* _What to do_
Find each line below containing the word "previously" and copy it.

[Stored data entries]
+++
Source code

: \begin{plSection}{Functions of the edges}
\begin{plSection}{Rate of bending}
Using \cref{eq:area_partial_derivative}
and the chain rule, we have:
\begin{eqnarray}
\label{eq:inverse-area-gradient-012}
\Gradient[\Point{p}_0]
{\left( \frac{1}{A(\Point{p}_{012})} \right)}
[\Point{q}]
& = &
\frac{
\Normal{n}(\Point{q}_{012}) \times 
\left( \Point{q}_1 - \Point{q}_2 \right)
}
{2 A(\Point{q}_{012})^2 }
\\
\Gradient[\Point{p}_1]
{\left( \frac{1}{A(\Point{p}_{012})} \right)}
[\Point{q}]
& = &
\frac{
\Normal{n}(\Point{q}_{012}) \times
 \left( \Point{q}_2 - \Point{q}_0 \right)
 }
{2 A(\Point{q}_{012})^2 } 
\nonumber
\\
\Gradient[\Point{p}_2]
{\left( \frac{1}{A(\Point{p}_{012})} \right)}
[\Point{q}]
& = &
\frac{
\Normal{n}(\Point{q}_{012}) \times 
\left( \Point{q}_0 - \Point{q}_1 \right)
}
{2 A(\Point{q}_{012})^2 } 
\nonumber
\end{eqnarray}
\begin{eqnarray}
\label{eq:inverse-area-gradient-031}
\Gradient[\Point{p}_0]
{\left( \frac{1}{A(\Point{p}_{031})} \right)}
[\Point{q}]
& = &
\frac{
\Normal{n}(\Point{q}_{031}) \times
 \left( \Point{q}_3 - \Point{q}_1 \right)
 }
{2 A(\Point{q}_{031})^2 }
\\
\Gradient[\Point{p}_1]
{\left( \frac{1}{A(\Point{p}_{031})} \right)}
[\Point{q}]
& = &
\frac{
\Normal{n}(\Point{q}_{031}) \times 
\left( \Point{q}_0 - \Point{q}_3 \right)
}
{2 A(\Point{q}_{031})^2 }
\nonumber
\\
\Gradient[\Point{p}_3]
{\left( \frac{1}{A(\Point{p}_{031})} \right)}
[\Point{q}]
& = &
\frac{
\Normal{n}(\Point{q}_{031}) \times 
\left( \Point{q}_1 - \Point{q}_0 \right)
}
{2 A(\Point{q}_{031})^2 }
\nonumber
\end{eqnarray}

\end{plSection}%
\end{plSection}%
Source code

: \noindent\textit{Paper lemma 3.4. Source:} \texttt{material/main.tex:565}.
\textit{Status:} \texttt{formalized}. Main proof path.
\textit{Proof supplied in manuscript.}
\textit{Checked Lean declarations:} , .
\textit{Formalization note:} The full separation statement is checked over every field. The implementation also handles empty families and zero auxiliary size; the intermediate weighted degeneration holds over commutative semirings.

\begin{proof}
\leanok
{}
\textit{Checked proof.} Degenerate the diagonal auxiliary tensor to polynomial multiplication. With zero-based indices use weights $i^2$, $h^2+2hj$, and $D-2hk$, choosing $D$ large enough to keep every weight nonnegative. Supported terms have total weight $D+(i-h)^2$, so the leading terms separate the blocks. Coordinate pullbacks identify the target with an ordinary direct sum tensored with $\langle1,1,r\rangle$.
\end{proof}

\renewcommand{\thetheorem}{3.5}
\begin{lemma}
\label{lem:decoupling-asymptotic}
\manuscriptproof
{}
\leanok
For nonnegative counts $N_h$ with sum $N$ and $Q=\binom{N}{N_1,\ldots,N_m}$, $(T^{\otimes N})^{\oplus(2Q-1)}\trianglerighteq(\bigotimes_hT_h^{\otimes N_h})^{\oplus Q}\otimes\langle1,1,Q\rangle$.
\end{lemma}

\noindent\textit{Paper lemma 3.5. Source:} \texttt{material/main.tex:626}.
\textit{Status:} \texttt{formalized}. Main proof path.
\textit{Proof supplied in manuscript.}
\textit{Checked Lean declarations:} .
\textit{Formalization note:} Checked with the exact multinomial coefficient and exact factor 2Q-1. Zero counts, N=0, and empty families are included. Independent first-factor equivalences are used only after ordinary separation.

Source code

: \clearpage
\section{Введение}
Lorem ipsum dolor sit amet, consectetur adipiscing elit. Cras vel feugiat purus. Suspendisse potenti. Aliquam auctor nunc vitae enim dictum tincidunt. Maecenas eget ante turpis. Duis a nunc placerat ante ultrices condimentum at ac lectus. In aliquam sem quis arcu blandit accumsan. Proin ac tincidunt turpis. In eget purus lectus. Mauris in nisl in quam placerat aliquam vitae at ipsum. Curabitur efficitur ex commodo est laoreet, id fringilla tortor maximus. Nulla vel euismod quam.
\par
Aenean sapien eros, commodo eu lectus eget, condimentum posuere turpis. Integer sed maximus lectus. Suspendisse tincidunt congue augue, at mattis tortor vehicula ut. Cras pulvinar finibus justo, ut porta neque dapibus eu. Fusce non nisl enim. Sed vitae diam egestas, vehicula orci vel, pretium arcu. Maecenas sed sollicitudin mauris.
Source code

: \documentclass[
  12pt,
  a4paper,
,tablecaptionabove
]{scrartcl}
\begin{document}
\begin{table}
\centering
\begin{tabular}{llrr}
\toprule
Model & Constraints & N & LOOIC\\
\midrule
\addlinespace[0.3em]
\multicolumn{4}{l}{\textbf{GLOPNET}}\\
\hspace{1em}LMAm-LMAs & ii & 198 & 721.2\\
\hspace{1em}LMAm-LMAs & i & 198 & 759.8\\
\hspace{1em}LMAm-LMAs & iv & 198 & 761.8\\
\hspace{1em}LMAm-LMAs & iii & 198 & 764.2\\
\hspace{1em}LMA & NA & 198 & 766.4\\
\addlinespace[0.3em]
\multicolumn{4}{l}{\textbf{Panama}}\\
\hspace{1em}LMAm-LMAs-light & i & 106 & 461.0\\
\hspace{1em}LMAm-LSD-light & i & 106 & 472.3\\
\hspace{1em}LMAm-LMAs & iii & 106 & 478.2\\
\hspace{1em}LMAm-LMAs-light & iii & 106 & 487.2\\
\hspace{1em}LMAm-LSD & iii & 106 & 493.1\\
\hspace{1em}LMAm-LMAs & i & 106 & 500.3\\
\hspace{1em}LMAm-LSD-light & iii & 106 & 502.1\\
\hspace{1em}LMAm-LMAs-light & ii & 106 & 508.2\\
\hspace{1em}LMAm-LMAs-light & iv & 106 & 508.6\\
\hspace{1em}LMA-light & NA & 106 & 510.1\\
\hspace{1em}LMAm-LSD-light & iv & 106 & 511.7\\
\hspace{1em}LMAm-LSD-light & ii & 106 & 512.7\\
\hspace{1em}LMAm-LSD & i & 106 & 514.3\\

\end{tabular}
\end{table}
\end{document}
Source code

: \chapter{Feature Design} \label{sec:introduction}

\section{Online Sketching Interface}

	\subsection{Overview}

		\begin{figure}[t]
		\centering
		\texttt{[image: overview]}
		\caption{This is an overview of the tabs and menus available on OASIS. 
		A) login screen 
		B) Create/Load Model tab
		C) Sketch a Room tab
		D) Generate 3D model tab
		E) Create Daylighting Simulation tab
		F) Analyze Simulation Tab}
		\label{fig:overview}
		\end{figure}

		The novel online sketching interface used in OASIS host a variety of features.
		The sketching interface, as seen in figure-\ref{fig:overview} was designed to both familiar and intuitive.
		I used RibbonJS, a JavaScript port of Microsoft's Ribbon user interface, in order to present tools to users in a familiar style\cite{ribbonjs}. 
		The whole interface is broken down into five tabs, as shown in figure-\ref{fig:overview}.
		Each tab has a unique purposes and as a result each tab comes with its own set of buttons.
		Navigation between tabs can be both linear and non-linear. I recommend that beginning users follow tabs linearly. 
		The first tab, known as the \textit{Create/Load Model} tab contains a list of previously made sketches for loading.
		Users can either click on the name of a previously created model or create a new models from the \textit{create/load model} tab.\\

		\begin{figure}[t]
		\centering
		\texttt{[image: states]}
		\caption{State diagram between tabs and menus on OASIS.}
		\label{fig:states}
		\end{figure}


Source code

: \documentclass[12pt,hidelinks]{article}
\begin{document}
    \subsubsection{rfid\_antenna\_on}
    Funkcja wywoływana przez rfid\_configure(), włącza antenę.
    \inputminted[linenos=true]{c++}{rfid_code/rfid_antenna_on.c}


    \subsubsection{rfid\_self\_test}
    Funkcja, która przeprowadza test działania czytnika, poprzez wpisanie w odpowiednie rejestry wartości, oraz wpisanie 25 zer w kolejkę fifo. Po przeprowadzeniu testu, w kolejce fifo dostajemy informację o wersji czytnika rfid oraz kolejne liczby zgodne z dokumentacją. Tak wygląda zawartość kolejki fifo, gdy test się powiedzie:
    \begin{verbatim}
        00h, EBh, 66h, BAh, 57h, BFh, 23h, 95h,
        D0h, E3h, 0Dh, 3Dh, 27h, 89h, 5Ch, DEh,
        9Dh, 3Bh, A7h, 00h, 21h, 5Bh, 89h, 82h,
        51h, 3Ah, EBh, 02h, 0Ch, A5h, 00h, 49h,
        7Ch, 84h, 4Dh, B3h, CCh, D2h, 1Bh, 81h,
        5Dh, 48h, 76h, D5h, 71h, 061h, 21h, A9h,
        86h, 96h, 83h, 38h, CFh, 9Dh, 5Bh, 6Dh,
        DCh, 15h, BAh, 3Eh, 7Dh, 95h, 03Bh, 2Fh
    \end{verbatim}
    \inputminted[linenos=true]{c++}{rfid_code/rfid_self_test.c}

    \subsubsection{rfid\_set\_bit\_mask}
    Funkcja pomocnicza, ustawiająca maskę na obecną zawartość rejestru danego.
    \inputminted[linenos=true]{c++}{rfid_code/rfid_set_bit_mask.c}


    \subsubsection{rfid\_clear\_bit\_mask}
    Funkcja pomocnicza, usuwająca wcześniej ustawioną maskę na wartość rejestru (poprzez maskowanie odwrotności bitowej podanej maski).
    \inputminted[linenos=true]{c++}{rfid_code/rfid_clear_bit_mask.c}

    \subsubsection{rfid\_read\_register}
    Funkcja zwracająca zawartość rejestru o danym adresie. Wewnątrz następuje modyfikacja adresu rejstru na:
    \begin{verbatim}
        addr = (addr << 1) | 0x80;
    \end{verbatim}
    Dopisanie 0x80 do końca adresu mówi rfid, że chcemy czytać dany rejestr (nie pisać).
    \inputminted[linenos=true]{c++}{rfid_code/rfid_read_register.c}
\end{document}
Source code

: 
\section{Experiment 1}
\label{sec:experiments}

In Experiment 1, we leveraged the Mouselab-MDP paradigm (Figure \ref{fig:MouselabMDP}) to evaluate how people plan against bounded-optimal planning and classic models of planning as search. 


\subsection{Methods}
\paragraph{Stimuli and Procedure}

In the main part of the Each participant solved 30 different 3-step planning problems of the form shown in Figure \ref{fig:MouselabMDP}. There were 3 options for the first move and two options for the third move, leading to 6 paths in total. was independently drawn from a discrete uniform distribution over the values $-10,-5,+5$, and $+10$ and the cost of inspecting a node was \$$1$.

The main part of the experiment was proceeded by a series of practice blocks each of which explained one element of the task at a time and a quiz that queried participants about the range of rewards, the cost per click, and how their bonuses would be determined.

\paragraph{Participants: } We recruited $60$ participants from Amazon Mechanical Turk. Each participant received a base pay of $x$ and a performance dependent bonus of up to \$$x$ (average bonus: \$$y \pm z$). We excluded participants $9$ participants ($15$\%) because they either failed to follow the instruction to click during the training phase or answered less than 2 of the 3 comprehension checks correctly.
+++
* _Expected output_
		The first tab, known as the \textit{Create/Load Model} tab contains a list of previously made sketches for loading.
		Users can either click on the name of a previously created model or create a new models from the \textit{create/load model} tab.\\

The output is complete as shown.